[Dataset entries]
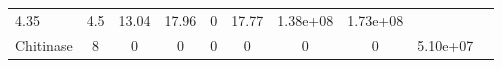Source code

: \documentclass[]{article}
\begin{document}
\begin{longtable}[]{@{}lccccccccc@{}}
\begin{minipage}[t]{0.08\columnwidth}
4.35\strut
\end{minipage} & \begin{minipage}[t]{0.08\columnwidth}\centering\strut
4.5\strut
\end{minipage} & \begin{minipage}[t]{0.08\columnwidth}\centering\strut
13.04\strut
\end{minipage} & \begin{minipage}[t]{0.08\columnwidth}\centering\strut
17.96\strut
\end{minipage} & \begin{minipage}[t]{0.08\columnwidth}\centering\strut
0\strut
\end{minipage} & \begin{minipage}[t]{0.08\columnwidth}\centering\strut
17.77\strut
\end{minipage} & \begin{minipage}[t]{0.08\columnwidth}\centering\strut
1.38e+08\strut
\end{minipage} & \begin{minipage}[t]{0.08\columnwidth}\centering\strut
1.73e+08\strut
\end{minipage}\tabularnewline
\begin{minipage}[t]{0.07\columnwidth}\raggedright\strut
Chitinase\strut
\end{minipage} & \begin{minipage}[t]{0.06\columnwidth}\centering\strut
8\strut
\end{minipage} & \begin{minipage}[t]{0.08\columnwidth}\centering\strut
0\strut
\end{minipage} & \begin{minipage}[t]{0.08\columnwidth}\centering\strut
0\strut
\end{minipage} & \begin{minipage}[t]{0.08\columnwidth}\centering\strut
0\strut
\end{minipage} & \begin{minipage}[t]{0.08\columnwidth}\centering\strut
0\strut
\end{minipage} & \begin{minipage}[t]{0.08\columnwidth}\centering\strut
0\strut
\end{minipage} & \begin{minipage}[t]{0.08\columnwidth}\centering\strut
0\strut
\end{minipage} & \begin{minipage}[t]{0.08\columnwidth}\centering\strut
5.10e+07\strut

\end{minipage}
\end{longtable}
\end{document}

### Problem to solve
How many lines in these records hold the string "longtable"? Reply with the number alone.

### Response to this task
2